Exercise requirements:
Transcribe the data below exactly, but only from the line containing "one notable exception" through its final line, both included.

Stored items from a collection

┌────────

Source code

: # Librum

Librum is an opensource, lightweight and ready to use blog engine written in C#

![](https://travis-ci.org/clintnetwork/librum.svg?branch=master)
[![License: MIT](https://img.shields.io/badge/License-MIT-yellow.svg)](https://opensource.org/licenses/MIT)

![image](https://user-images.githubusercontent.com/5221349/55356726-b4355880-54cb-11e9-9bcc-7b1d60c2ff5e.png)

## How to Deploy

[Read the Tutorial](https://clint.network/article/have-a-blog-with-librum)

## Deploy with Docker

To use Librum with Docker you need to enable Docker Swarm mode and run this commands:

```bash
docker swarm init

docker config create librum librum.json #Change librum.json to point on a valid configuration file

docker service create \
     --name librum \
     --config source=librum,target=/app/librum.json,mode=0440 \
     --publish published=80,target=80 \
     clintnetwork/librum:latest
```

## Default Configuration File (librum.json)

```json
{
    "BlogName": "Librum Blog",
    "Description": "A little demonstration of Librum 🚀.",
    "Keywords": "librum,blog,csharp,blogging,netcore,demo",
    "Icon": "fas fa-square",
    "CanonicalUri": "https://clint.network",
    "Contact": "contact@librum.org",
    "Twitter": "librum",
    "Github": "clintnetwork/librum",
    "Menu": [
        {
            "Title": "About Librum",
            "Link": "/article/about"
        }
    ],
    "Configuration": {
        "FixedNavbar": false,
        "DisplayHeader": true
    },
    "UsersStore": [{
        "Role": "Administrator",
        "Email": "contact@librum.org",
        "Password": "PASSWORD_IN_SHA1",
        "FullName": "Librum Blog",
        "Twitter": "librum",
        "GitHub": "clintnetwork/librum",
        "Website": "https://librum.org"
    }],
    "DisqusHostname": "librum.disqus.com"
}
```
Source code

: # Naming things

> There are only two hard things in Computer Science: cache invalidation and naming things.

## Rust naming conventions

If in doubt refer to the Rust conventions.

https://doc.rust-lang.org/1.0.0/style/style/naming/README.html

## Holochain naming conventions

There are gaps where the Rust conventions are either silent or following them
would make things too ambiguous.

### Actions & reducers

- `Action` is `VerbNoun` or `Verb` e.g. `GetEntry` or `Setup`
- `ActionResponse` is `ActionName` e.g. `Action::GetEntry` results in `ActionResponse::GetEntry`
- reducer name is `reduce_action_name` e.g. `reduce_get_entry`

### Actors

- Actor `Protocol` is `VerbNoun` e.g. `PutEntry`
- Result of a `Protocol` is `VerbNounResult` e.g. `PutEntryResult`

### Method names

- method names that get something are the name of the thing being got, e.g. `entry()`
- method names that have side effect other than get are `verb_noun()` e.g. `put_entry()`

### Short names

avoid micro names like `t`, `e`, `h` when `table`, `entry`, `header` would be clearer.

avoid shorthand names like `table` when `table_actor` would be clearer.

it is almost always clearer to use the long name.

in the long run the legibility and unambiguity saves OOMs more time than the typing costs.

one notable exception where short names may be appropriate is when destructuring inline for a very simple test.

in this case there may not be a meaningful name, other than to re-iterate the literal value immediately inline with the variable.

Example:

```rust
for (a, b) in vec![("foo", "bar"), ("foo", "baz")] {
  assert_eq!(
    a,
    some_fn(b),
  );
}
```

└────────

Written solution:
one notable exception where short names may be appropriate is when destructuring inline for a very simple test.

in this case there may not be a meaningful name, other than to re-iterate the literal value immediately inline with the variable.

Example:

```rust
for (a, b) in vec![("foo", "bar"), ("foo", "baz")] {
  assert_eq!(
    a,
    some_fn(b),
  );
}
```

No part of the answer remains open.